Notation: \( \frac{d}{dx} \left( \frac{dy}{dx} \right) = \frac{d^2y}{dx^2} \) or \( f''(x) \) or \( y'' \) or \( y_2 \).
Q1
Find the second order derivative of the function: \( x^2 + 3x + 2 \)
Solution:
Let \( y = x^2 + 3x + 2 \).
Differentiating w.r.t. \( x \):
\( \frac{dy}{dx} = \frac{d}{dx}(x^2) + \frac{d}{dx}(3x) + \frac{d}{dx}(2) = 2x + 3 \).

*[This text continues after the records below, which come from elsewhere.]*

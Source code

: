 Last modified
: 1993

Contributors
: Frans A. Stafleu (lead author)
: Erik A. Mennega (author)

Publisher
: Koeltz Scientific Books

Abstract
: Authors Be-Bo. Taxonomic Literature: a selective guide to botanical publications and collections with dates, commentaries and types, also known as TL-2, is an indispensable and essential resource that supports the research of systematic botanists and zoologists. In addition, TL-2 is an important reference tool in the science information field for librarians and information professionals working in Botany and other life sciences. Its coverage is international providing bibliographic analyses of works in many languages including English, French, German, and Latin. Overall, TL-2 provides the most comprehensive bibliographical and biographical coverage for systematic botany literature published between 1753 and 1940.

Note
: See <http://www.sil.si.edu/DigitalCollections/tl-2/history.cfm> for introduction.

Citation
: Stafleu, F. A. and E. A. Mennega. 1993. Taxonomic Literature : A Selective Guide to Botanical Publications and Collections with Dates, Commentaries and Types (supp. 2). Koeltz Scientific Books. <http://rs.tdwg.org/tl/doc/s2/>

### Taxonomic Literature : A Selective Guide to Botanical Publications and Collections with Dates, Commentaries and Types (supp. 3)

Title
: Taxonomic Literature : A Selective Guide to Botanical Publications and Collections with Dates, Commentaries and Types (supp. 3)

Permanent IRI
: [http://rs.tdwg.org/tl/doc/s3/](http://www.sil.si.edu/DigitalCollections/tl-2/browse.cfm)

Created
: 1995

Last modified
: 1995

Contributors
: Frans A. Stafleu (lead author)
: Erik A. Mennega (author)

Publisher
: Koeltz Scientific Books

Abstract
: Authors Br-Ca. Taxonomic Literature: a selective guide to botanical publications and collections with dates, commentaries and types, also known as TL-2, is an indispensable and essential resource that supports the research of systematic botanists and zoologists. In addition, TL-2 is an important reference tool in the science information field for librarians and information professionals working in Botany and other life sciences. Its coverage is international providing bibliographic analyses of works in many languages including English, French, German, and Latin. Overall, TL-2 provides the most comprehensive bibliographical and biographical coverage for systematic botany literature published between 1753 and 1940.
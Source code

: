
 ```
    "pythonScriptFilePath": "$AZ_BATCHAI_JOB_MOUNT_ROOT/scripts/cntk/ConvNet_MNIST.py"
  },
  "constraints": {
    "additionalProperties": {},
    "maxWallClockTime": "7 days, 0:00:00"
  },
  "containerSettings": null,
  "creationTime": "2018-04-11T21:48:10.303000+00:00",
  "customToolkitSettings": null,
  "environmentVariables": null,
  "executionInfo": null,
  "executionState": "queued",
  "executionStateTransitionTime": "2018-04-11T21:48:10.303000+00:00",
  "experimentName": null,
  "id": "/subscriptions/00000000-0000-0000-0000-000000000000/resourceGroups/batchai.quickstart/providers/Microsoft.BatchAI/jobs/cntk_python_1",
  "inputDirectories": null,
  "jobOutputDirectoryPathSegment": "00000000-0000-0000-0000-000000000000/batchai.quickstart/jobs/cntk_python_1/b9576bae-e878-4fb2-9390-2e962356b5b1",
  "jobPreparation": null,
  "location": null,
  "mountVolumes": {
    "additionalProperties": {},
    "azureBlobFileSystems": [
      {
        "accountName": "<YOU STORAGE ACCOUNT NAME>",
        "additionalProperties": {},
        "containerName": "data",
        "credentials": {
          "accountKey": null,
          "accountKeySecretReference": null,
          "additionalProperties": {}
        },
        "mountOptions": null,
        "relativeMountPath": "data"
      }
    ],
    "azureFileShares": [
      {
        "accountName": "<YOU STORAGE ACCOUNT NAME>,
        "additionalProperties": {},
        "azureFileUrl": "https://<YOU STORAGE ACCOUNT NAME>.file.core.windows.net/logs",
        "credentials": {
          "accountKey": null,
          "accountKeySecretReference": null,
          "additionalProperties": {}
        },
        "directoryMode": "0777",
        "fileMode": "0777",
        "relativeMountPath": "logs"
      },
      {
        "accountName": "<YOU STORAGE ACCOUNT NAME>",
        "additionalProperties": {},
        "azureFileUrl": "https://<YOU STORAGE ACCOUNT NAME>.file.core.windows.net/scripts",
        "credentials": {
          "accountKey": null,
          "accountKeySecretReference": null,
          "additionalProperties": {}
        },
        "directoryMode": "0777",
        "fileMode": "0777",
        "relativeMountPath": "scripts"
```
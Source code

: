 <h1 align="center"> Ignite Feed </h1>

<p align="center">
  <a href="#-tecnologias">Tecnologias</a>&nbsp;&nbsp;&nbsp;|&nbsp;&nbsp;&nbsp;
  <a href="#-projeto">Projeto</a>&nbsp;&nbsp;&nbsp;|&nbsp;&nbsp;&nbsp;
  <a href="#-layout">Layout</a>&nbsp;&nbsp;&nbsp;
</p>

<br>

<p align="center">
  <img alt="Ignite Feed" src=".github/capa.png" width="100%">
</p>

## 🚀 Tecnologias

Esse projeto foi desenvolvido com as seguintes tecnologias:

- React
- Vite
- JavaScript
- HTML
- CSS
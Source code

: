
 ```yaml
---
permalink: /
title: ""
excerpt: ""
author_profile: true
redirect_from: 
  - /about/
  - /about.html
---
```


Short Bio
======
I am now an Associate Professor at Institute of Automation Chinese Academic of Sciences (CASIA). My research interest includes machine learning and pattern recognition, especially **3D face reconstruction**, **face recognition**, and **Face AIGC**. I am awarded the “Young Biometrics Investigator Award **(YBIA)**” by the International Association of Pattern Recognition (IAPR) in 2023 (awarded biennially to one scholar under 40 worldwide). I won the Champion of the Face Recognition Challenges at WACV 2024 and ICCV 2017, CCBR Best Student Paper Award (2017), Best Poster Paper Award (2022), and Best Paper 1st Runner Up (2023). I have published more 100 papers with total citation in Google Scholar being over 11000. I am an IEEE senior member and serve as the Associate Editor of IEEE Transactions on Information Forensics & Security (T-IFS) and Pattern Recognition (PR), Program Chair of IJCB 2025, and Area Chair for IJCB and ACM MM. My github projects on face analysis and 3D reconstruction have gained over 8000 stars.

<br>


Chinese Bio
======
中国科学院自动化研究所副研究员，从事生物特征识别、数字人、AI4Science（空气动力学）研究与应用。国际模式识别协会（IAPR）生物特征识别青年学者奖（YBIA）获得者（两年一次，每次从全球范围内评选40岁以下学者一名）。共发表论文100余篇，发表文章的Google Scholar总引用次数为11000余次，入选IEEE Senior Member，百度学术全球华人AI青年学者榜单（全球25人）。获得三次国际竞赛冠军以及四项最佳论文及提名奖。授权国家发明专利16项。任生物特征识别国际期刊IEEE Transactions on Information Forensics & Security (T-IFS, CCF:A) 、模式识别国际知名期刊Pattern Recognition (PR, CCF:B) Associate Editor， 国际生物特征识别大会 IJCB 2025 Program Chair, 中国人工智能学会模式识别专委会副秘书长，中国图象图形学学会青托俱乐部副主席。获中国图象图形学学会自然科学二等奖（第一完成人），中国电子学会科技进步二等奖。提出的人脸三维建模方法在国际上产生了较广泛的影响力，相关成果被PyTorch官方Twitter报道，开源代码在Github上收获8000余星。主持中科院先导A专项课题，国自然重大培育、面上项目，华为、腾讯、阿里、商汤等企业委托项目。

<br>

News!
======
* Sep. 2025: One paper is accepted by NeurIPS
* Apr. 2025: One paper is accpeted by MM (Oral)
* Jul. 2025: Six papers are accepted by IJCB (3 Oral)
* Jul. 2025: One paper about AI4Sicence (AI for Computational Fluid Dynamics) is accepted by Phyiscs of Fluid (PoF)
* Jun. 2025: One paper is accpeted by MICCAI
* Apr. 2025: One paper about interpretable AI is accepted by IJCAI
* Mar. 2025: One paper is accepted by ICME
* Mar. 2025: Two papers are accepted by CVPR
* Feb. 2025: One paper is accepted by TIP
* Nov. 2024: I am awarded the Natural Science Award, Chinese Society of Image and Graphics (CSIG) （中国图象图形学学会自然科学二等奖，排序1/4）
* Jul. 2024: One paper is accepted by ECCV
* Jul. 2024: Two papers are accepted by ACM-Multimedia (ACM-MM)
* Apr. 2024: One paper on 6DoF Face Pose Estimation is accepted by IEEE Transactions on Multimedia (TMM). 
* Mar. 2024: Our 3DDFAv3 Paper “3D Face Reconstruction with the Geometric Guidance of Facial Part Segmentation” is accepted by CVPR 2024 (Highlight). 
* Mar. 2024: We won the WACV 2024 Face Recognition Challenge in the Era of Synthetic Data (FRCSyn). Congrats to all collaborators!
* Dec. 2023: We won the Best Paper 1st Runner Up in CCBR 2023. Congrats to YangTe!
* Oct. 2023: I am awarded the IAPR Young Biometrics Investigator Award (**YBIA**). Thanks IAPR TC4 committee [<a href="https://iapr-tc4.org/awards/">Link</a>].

Differentiating again w.r.t. \( x \):
\( \frac{d^2y}{dx^2} = \frac{d}{dx}(2x + 3) = 2(1) + 0 = 2 \).
Q2
Find the second order derivative of the function: \( x^{20} \)
Solution:
Let \( y = x^{20} \).
\( \frac{dy}{dx} = 20x^{19} \).
\( \frac{d^2y}{dx^2} = \frac{d}{dx}(20x^{19}) = 20(19x^{18}) = 380x^{18} \).
Q3
Find the second order derivative of the function: \( x \cdot \cos x \)
Solution:
Let \( y = x \cos x \).
Using Product Rule for the first derivative:
\[ \frac{dy}{dx} = x \frac{d}{dx}(\cos x) + \cos x \frac{d}{dx}(x) = x(-\sin x) + \cos x (1) = -x \sin x + \cos x \]
Differentiating again:
\[ \begin{aligned} \frac{d^2y}{dx^2} &= \frac{d}{dx}(-x \sin x) + \frac{d}{dx}(\cos x) \\ &= -[x \cos x + \sin x(1)] - \sin x \\ &= -x \cos x - \sin x - \sin x \\ &= -(x \cos x + 2 \sin x) \end{aligned} \]
Q4
Find the second order derivative of the function: \( \log x \)
Solution:
Let \( y = \log x \).
\( \frac{dy}{dx} = \frac{1}{x} = x^{-1} \).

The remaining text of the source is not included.